Table of Links
3.1 RQ1: Types of unethical behavior
We crawled issues in GitHub, and obtained 1235 issues/PRs of 842 projects submitted by stakeholders. After reading the stakeholders’ discussion in GitHub issue/PRs and manually filtering out the invalid issues (e.g., issues that mentioned “ethic”’ but only involved updating terms and conditions in document [4]), we obtained 316 issues with 23 keywords (e.g., “copy”, “plagiarism”) shown in the supplementary material. We then identified themes in these keywords by referring to the six principles and their corresponding guidelines. For example, keywords such as “copy” and “plagiarism” belong to the same ethical guideline (“To respect copyright”) for “(S1) No attribution to the author in code”, “(S2) Soft forking”, and “(S3) Plagiarism” as they are all related to giving proper credits to the
authors but we separate them into different types as they involve different degrees of copying (copying entire repository in “Soft forking” versus copying texts in “Plagiarism”). Subsequently, we obtained 15 types of unethical behavior with 11 ethical guidelines. After the generation of initial themes, both authors meet to discuss the 39 cases (12%) with divergent themes to reach a consensus.
Figure 2 shows the 15 types of unethical behavior in our study. Boxes on the left (e.g., “Attribution”) describes the ethical principle behind each type, whereas the grey heading for the boxes on the right (e.g., “To respect copyright”) includes the 11 ethical guidelines, and the contents present the related types of unethical behavior. Six of the 15 types have not been previously studied (i.e., S2, S6, S8, S9, S11, S12).
We explain the 11 ethical guidelines and the corresponding types of unethical behavior below:
(1) To respect copyright. There are three types of unethical behavior related to copyright, described below:
S1: No attribution to the author in code. This issue occurs when the stakeholders failed to give proper credit after copying a piece of code [42]. An example for S1 is:
An example for S1 is: (S1) “it is unethical not to credit or at the least, point out that these features are inspired by...” [5]
S2: Soft forking. This issue occurs if the copied item is a repository and the copied repository has not been forked. Although GitHub encourages forking for social coding, a copied repository should acknowledge the original repository by creating an official fork [72]. An example discussion for S2 is:
(S2) “Unauthorised copy of... unethical... You must delete this repo and fork from the original...” [6]

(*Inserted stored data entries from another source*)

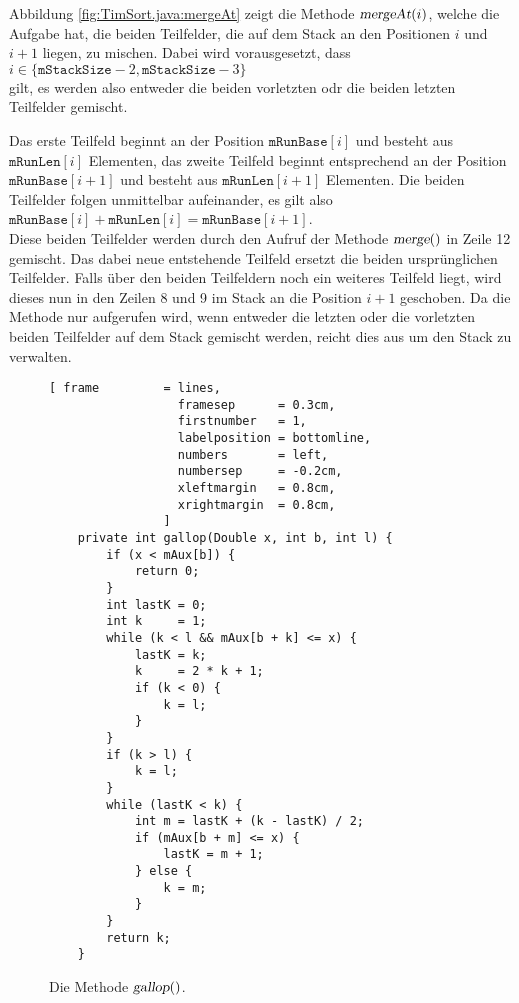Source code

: Abbildung \ref{fig:TimSort.java:mergeAt} zeigt die Methode $\textsl{mergeAt}(i)$, welche die Aufgabe
hat, die beiden Teilfelder, die auf dem Stack an den Positionen $i$ und $i+1$ liegen, zu mischen.
Dabei wird vorausgesetzt, dass 
\\[0.2cm]
\hspace*{1.3cm}
$ i \in \{  \mathtt{mStackSize} - 2, \mathtt{mStackSize} - 3 \}$
\\[0.2cm] 
gilt, es werden also entweder die beiden vorletzten odr die beiden letzten Teilfelder gemischt.

Das erste Teilfeld beginnt an der Position $\mathtt{mRunBase}[i]$ und besteht aus
$\mathtt{mRunLen}[i]$ Elementen,
das zweite Teilfeld beginnt entsprechend an der Position $\mathtt{mRunBase}[i+1]$ und besteht aus
$\mathtt{mRunLen}[i+1]$ Elementen.  Die beiden Teilfelder folgen unmittelbar aufeinander, es gilt also
\\[0.2cm]
\hspace*{1.3cm}
$\mathtt{mRunBase}[i] + \mathtt{mRunLen}[i] = \mathtt{mRunBase}[i+1]$.
\\[0.2cm]
Diese beiden Teilfelder werden durch den Aufruf der Methode $\textsl{merge}()$ in Zeile 12 gemischt.
Das dabei neue entstehende Teilfeld ersetzt die beiden urspr\"unglichen Teilfelder.  Falls \"uber den
beiden Teilfeldern noch ein weiteres Teilfeld liegt, wird dieses nun in den Zeilen 8 und 9 im Stack
an die Position $i+1$ geschoben.  Da die Methode nur aufgerufen wird, wenn entweder die letzten oder
die vorletzten beiden Teilfelder auf dem Stack gemischt werden, reicht dies aus um den Stack zu verwalten.

\begin{figure}[!ht]
\centering
\begin{Verbatim}[ frame         = lines, 
                  framesep      = 0.3cm, 
                  firstnumber   = 1,
                  labelposition = bottomline,
                  numbers       = left,
                  numbersep     = -0.2cm,
                  xleftmargin   = 0.8cm,
                  xrightmargin  = 0.8cm,
                ]
    private int gallop(Double x, int b, int l) {
        if (x < mAux[b]) {
            return 0;
        } 
        int lastK = 0;
        int k     = 1;
        while (k < l && mAux[b + k] <= x) {
            lastK = k;
            k     = 2 * k + 1;
            if (k < 0) {
                k = l;
            }
        }
        if (k > l) {
            k = l;
        }
        while (lastK < k) {
            int m = lastK + (k - lastK) / 2;
            if (mAux[b + m] <= x) {
                lastK = m + 1;  
            } else {
                k = m;          
            }
        }
        return k;             
    }
\end{Verbatim}
\vspace*{-0.3cm}
\caption{Die Methode $\textsl{gallop}()$.}
\label{fig:TimSort.java:gallop}
\end{figure}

S3: Plagiarism. Plagiarism occurs if the stakeholders copied texts (non-source code) or the entire product regardless of giving credit or not [35]. An example discussion for S3 is:
(S3) “Interactive book should be free of plagiarism. By replicating the content used by...unethical.” [7]
In this example, the repository of an interactive book is unethical because the book uses copied texts from several websites.
(2) To help individuals make informed consent decisions easier via licensing. There are three types of unethical behavior related to licensing, described below:
S4: License incompatibility. It occurs if the repository includes source code or text files carrying different license types than the project’s license because stakeholders must ensure license compatibility of the repository. Example for S4 is:
(S4) “To continue distributing when we know they have incompatible licenses is unethical.” [8].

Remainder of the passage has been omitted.